Geologic and radiometric studies and chemical analyses of soils, rocks, and water were made north of an area between Edgemont and Hot Springs, South Dakota.
The soil is shallow, poorly developed, and not present in some areas. The median pH of the soil from three areas ranges from 6.7 to 7.0. Rocks are more alkaline and have a median pH from several areas of 7.3 to 8.9 and some mineralized rocks have a pH of 9.4.
The pH of shallow perched high-radon bearing waters varies from 3.5 to 6.8 as contrasted to deeply originating low-radon bearing thermal waters with very small ranges of from 6.9 to 7.0.
Sediments are oxidized down to the perched water table, a depth of more than 50 feet below the surface of the ground. The uranium deposits are mostly in this zone of oxidation and are characterized by the minerals carnotite and tyuyamunite. In the oxidized zone sandstones are most commonly colored a very pale orange in contrast to the underlying yellowish gray colored sandstones. Mudstones, in the oxidized zone, are most commonly colored a grayish orange in contrast to the underlying olive gray colored mudstones. The characteristic mineral in the oxidized zone is hematite, and below, pyrite.
Sediments in the oxidized zone contain not only less iron and uranium than do the underlying sediments but also the joints and contacts between strata in this oxidized zone contain relative large amounts of arsenic, barium, calcium, chromium, cobalt, copper, manganese, nickel, vanadium, and zinc.

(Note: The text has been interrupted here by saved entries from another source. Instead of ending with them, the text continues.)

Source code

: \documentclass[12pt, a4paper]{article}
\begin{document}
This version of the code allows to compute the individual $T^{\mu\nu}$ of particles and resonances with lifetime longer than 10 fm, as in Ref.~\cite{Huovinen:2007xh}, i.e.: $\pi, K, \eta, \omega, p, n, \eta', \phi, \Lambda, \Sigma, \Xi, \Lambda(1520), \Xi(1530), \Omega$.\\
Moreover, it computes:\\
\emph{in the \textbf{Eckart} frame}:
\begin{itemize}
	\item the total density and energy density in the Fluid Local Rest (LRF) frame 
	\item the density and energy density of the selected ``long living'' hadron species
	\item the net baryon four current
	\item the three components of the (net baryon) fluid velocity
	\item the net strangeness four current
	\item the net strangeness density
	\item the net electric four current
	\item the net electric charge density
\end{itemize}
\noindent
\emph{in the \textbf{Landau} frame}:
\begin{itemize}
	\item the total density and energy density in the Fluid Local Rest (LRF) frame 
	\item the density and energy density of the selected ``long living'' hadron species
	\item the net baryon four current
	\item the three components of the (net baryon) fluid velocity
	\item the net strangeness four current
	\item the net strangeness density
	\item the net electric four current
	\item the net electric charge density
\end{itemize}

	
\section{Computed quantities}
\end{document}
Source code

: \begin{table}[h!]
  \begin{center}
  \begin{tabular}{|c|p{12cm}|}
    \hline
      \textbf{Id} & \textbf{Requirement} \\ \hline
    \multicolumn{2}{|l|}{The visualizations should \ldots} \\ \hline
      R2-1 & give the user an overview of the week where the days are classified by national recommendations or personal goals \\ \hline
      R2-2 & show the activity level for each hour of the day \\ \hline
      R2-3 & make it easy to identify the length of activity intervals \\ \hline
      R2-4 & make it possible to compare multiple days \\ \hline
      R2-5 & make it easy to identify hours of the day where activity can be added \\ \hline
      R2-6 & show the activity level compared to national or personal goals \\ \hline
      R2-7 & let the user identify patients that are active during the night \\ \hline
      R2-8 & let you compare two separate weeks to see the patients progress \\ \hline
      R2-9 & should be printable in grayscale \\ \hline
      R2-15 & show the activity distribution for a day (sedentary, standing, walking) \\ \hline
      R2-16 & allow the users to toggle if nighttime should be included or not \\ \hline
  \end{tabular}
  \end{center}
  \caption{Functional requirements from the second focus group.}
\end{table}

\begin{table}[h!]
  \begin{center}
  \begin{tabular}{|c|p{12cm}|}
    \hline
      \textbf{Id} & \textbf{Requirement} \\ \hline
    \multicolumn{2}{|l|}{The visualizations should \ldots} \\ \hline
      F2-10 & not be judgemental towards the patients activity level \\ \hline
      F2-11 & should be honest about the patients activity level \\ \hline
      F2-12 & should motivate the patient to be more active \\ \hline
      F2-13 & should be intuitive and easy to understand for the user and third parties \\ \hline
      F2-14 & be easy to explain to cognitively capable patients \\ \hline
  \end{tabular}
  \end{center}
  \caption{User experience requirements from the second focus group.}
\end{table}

No pattern was apparent in the size and position of mineralized zones with respect to ground water levels: Highly uraniferous beds occurred above, at, and below the uppermost perched water levels.
Gamma ray logs were made of 43 drill holes that totalled about 4,300 feet. The number and intensity of radioactivity peaks was a function of increasing grain size in the sediments. About 60 percent of the gamma ray radioactivity peaks occurred within beds rather than at their contacts. Contacts between coarser-grained beds contained a higher incidence of radioactivity peaks than contacts between finer-grained beds. Between beds of dissimilar lithology such as between mudstones and sandstones or very fine-grained sandstones and medium-grained sandstones, the coarser the bed at the contact in relation to the other bed at the contact the greater the chance for a radioactivity peak. An apparently impermeable bed above or below a contact seemed to have little influence on the number and magnitude of radioactivity peaks. Over 70 percent of the radioactivity peaks occurred, not as isolated peaks, but in groups containing from two to ten peaks. Most of these groups were in sandstones rather than in mudstones. The average vertical range of each group of radioactivity peaks is 15 feet, and for isolated peaks, one foot.
Radiometric anomalies apparently are not detected by hand-carried scintillometers unless there is a subsurface anomaly greater than about 1,000 counts per second within a few feet of the surface of the ground. Larger radioactivity anomalies occurred in the higher sloping areas. The chances for uranium anomalies in soil were best where the soil was underlain by an uraniferous coarse non-calcareous sandstone which was intersected by joint or faults.